TASK TO COMPLETE |
Write out each record exactly as given, but do not include the pictures.

Records from a data source:
____

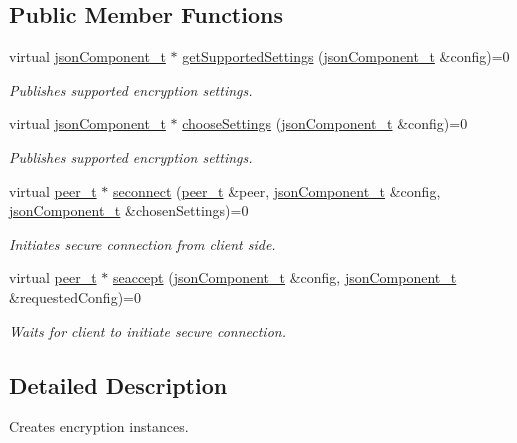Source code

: \subsection*{\-Public \-Member \-Functions}
\begin{DoxyCompactItemize}
\item 
virtual \hyperlink{classjsonComponent__t}{json\-Component\-\_\-t} $\ast$ \hyperlink{classsecurityCreator__t_a9e204dba6dd07275ed250640835c5821}{get\-Supported\-Settings} (\hyperlink{classjsonComponent__t}{json\-Component\-\_\-t} \&config)=0
\begin{DoxyCompactList}\small\item\em \-Publishes supported encryption settings. \end{DoxyCompactList}\item 
virtual \hyperlink{classjsonComponent__t}{json\-Component\-\_\-t} $\ast$ \hyperlink{classsecurityCreator__t_abe5307cfc49e85f4efae194aaa32e0a8}{choose\-Settings} (\hyperlink{classjsonComponent__t}{json\-Component\-\_\-t} \&config)=0
\begin{DoxyCompactList}\small\item\em \-Publishes supported encryption settings. \end{DoxyCompactList}\item 
virtual \hyperlink{classpeer__t}{peer\-\_\-t} $\ast$ \hyperlink{classsecurityCreator__t_a034aee313d01680b4cd7538a427ffdfe}{seconnect} (\hyperlink{classpeer__t}{peer\-\_\-t} \&peer, \hyperlink{classjsonComponent__t}{json\-Component\-\_\-t} \&config, \hyperlink{classjsonComponent__t}{json\-Component\-\_\-t} \&chosen\-Settings)=0
\begin{DoxyCompactList}\small\item\em \-Initiates secure connection from client side. \end{DoxyCompactList}\item 
virtual \hyperlink{classpeer__t}{peer\-\_\-t} $\ast$ \hyperlink{classsecurityCreator__t_a3ae98b0d1f4812023d62abf7f03c569f}{seaccept} (\hyperlink{classjsonComponent__t}{json\-Component\-\_\-t} \&config, \hyperlink{classjsonComponent__t}{json\-Component\-\_\-t} \&requested\-Config)=0
\begin{DoxyCompactList}\small\item\em \-Waits for client to initiate secure connection. \end{DoxyCompactList}\end{DoxyCompactItemize}


\subsection{\-Detailed \-Description}
\-Creates encryption instances.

____

SOLUTION TO THIS TASK |
Source code

: \subsection*{\-Public \-Member \-Functions}
\begin{DoxyCompactItemize}
\item 
virtual \hyperlink{classjsonComponent__t}{json\-Component\-\_\-t} $\ast$ \hyperlink{classsecurityCreator__t_a9e204dba6dd07275ed250640835c5821}{get\-Supported\-Settings} (\hyperlink{classjsonComponent__t}{json\-Component\-\_\-t} \&config)=0
\begin{DoxyCompactList}\small\item\em \-Publishes supported encryption settings. \end{DoxyCompactList}\item 
virtual \hyperlink{classjsonComponent__t}{json\-Component\-\_\-t} $\ast$ \hyperlink{classsecurityCreator__t_abe5307cfc49e85f4efae194aaa32e0a8}{choose\-Settings} (\hyperlink{classjsonComponent__t}{json\-Component\-\_\-t} \&config)=0
\begin{DoxyCompactList}\small\item\em \-Publishes supported encryption settings. \end{DoxyCompactList}\item 
virtual \hyperlink{classpeer__t}{peer\-\_\-t} $\ast$ \hyperlink{classsecurityCreator__t_a034aee313d01680b4cd7538a427ffdfe}{seconnect} (\hyperlink{classpeer__t}{peer\-\_\-t} \&peer, \hyperlink{classjsonComponent__t}{json\-Component\-\_\-t} \&config, \hyperlink{classjsonComponent__t}{json\-Component\-\_\-t} \&chosen\-Settings)=0
\begin{DoxyCompactList}\small\item\em \-Initiates secure connection from client side. \end{DoxyCompactList}\item 
virtual \hyperlink{classpeer__t}{peer\-\_\-t} $\ast$ \hyperlink{classsecurityCreator__t_a3ae98b0d1f4812023d62abf7f03c569f}{seaccept} (\hyperlink{classjsonComponent__t}{json\-Component\-\_\-t} \&config, \hyperlink{classjsonComponent__t}{json\-Component\-\_\-t} \&requested\-Config)=0
\begin{DoxyCompactList}\small\item\em \-Waits for client to initiate secure connection. \end{DoxyCompactList}\end{DoxyCompactItemize}


\subsection{\-Detailed \-Description}
\-Creates encryption instances.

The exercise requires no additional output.